Reading the records beneath this task, work out how many lines contain the word "helpers" and reply with only that number.

Stored data entries:
★ ★ ★

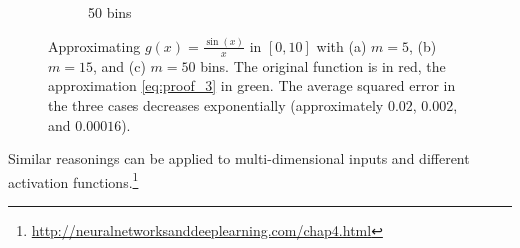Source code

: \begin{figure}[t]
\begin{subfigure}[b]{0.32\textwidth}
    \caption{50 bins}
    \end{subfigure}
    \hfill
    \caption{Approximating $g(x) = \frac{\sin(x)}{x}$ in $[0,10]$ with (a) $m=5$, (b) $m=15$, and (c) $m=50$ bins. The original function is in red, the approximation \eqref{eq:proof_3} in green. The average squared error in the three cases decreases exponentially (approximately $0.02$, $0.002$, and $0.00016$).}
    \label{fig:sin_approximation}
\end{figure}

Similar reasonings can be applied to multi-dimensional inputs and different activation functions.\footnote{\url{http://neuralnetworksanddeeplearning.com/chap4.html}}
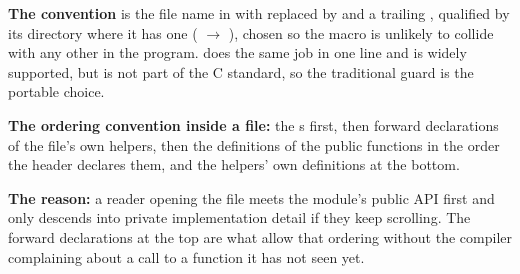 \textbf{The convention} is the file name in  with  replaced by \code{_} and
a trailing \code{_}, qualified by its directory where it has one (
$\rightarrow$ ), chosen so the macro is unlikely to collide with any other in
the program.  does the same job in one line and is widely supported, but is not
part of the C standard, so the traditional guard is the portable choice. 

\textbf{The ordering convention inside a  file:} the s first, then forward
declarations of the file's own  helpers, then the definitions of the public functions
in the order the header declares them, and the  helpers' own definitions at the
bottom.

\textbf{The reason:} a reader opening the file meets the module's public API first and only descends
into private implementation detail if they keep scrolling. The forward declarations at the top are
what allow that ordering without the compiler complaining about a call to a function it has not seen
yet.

★ ★ ★

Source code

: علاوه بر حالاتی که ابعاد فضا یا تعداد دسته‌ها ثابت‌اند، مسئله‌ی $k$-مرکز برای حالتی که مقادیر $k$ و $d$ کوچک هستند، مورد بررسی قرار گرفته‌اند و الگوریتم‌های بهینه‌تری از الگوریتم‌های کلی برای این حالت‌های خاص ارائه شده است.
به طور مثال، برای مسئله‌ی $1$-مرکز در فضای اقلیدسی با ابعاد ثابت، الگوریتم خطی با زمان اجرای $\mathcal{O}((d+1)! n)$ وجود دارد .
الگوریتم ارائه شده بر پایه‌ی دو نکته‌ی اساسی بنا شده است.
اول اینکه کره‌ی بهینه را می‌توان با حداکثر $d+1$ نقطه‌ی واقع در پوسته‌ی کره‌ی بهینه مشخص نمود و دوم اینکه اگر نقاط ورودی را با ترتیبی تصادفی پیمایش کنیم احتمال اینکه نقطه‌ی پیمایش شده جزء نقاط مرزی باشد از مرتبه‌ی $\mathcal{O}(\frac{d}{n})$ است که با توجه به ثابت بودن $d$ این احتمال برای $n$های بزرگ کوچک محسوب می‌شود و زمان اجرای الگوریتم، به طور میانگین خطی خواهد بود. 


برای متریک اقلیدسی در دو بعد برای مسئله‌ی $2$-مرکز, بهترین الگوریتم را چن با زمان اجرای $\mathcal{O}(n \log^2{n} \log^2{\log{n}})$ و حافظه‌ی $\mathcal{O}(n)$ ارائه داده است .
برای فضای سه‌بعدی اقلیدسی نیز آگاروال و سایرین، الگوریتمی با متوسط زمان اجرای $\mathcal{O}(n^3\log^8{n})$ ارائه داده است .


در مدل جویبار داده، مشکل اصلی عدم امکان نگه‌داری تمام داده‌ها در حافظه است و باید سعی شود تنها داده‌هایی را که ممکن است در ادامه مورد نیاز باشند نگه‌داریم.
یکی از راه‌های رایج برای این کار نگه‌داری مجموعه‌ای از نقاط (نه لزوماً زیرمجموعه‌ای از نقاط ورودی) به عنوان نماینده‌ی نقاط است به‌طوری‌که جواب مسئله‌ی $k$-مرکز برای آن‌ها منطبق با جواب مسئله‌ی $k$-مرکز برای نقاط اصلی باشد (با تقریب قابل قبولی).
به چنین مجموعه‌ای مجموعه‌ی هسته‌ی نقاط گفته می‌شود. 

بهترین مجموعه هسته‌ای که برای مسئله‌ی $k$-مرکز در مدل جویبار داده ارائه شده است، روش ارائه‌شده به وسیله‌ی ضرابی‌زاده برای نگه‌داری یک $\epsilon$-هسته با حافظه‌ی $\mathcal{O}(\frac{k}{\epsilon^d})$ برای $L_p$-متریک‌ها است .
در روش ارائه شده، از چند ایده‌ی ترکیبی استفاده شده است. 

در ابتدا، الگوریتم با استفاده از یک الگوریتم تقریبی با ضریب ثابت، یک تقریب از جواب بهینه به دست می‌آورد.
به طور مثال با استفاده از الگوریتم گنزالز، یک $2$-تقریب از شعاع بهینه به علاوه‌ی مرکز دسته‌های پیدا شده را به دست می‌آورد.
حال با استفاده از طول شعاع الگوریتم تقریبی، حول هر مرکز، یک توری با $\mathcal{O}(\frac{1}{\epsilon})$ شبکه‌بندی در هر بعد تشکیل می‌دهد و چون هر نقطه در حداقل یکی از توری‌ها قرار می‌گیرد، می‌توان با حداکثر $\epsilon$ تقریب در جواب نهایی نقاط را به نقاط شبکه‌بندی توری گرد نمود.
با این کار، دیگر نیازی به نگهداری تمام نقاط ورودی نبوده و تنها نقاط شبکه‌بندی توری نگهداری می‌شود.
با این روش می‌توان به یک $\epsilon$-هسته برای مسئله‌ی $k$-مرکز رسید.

★ ★ ★

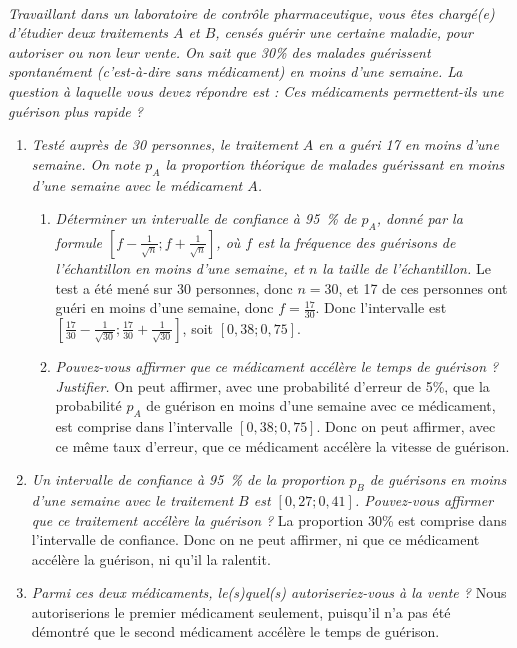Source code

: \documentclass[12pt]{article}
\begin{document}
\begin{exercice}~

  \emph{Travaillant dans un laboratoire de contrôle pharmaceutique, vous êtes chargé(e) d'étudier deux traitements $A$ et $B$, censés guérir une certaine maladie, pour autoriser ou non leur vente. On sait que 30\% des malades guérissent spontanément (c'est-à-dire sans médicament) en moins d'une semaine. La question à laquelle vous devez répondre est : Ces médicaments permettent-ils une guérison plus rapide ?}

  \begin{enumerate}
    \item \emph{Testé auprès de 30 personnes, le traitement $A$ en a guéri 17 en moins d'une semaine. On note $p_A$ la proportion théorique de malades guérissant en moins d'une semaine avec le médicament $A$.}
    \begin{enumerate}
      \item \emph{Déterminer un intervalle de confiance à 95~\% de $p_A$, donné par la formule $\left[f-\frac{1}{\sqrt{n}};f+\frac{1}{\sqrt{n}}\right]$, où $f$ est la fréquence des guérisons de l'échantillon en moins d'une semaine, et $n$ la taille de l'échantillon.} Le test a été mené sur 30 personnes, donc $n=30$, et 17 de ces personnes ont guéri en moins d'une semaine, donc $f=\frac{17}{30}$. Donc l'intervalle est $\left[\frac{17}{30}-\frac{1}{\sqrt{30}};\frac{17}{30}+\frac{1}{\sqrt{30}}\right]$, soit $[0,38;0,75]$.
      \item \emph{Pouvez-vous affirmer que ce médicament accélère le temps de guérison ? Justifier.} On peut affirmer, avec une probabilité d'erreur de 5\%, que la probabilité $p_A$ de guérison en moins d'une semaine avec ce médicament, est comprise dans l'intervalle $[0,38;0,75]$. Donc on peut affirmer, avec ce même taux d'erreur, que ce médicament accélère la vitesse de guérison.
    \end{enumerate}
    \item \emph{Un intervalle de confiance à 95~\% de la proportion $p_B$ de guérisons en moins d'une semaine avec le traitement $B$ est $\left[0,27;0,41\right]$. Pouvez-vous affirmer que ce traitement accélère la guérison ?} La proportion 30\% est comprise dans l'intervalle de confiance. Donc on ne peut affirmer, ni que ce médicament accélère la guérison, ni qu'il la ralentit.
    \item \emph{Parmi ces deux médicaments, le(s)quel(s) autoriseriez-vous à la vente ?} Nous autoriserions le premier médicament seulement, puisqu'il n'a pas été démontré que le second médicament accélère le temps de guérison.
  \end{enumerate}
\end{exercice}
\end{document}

★ ★ ★

(Solved exercise)
2